The Minority Tipping Point and 'Race-Bridging': Racial Categories Make a Clear Demographic Picture Difficult
Has the population scale of the United States reached the minority tipping point? The National Center for Health Statistics and the U.S. Census Bureau differ in their assessments, so the nation remains unsure whether the birth rate of minorities has finally surpassed the birth rate of whites in America.
In 2012, the Census Bureau said more than 50.4 percent of U.S. babies were part of an ethnic minority; the bureau explained that "minority" means those who classify as non-Hispanic white. It also suggested that within three decades the U.S. will be a majority-minority nation, where more than 50 percent of all Americans would be non-white. However, the NCHS says the tipping point has yet to arrive, claiming that non-Hispanic white mothers still account for 54 percent of births, in spite of a drop in those births over the last several decades. White parents claim a smaller share of newborn children each year, a fact verified by both agencies.
Members of minority groups are younger and more likely to be of child-bearing age; Hispanic and black women, on average, have more children than Asian-American women and white women. Those facts remain true, but discrepancies arise when classifying the children.
BIRTH CERTIFICATE DATA
The Census Bureau classifies children based on the race and Hispanic origin of both parents, but the NCHS exclusively reports the mother's race. The two agencies use different methods when categorizing race. Both agencies' numbers are based on information from birth certificates from each state and Washington, D.C. The challenge of an accurate classification of children lies in the fact that the certificates hold limited information about the parent's race or Hispanic origin. Some certificates only include details about the mother, particularly for unmarried mothers. Some states don't use the same racial and ethnic categories on birth certificates. And, in the past, some states have opted to simply mark "Remainder of World," rather than identifying the nationality of a parent.
"RACE-BRIDGING"
Alabama, Arizona, Arkansas, Connecticut, New Jersey and West Virginia accounted for about 9 percent of U.S. births in 2013, and those six states don't allow parents to check more than one race box for parents to describe themselves. While the mixed-raced American population is relatively small (9 million people out of 308.7 million, according to the 2010 census), that demographic is disproportionately young and rapidly growing all over the nation.
The Census Bureau drafted the "race-bridging" protocol, where people of multiple races are assigned a single race using a "probability-based model derived from research into which category they would have chosen if they were permitted to choose only one race," according to Pew Research. When multiple-race people were asked to reclassify in 2000, 53 percent changed their selection to white, 24 percent to black, 15 percent to Asian or Pacific Islander and 9 percent American Indian or Alaska Native; completely doing away with reporting on mixed-raced mothers.
REVERSE "RACE-BRIDGING" & BIRTH DATA LAG
The Census Bureau reverses the "race-bridging" when they receive birth certificate data, reclassifying some single-race people into mixed-race if they live in a state that does not allow multiple races to be documented on birth certificates.

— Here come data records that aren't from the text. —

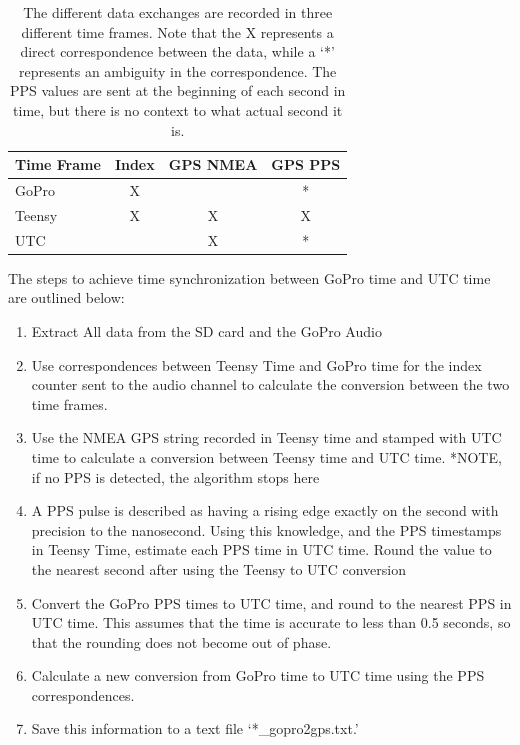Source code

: 		\begin{table}[htbp]
			\centering
			\caption{The different data exchanges are recorded in three different time frames.  Note that the X represents a direct correspondence between the data, while a `*' represents an ambiguity in the correspondence. The PPS values are sent at the beginning of each second in time, but there is no context to what actual second it is.}
			\begin{tabular}{| l | c | c | c |}
				\hline
				Time Frame & Index & GPS NMEA & GPS PPS \\
				\hline
				GoPro & X     &       & * \\ 			\hline
				Teensy & X     & X     & X \\ 			\hline 
				UTC   &       & X     & * \\
				\hline
			\end{tabular}%
			\label{tab:timeframes}%
		\end{table}%
		
		The steps to achieve time synchronization between GoPro time and UTC time are outlined below:
		\begin{enumerate}
		\item Extract All data from the SD card and the GoPro Audio
		\item Use correspondences between Teensy Time and GoPro time for the index counter sent to the audio channel to calculate the conversion between the two time frames.
		\item Use the NMEA GPS string recorded in Teensy time and stamped with UTC time to calculate a conversion between Teensy time and UTC time.  *NOTE, if no PPS is detected, the algorithm stops here
		\item A PPS pulse is described as having a rising edge exactly on the second with precision to the nanosecond.  Using this knowledge, and the PPS timestamps in Teensy Time, estimate each PPS time in UTC time.  Round the value to the nearest second after using the Teensy to UTC conversion
		\item Convert the GoPro PPS times to UTC time, and round to the nearest PPS in UTC time.  This assumes that the time is accurate to less than 0.5 seconds, so that the rounding does not become out of phase.
		\item Calculate a new conversion from GoPro time to UTC time using the PPS correspondences.
		\item Save this information to a text file `*\_gopro2gps.txt.'
		\end{enumerate}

The birth certificate data happens to be the main ingredient used by the Census Bureau. This faulty system converts some non-Hispanic whites to people of mixed race, adding to the count of minorities.
The Census Bureau makes these adjustments because they have to make early estimations and projections regarding age, sex, race, Hispanic origin, state, and distribution of foreign-born immigrants, due to yearlong delays when calculating population estimates. That fact is evident when seeing that July 2012's estimate, which was released in June 2013, only included birth data up to Jan. 1, 2011. In 2010, the bureau undertook a complex, multi-stage update process, which involved population patterns and racial identification by families; nonetheless, the "when" of the current or eventual minority tipping point remains a mystery.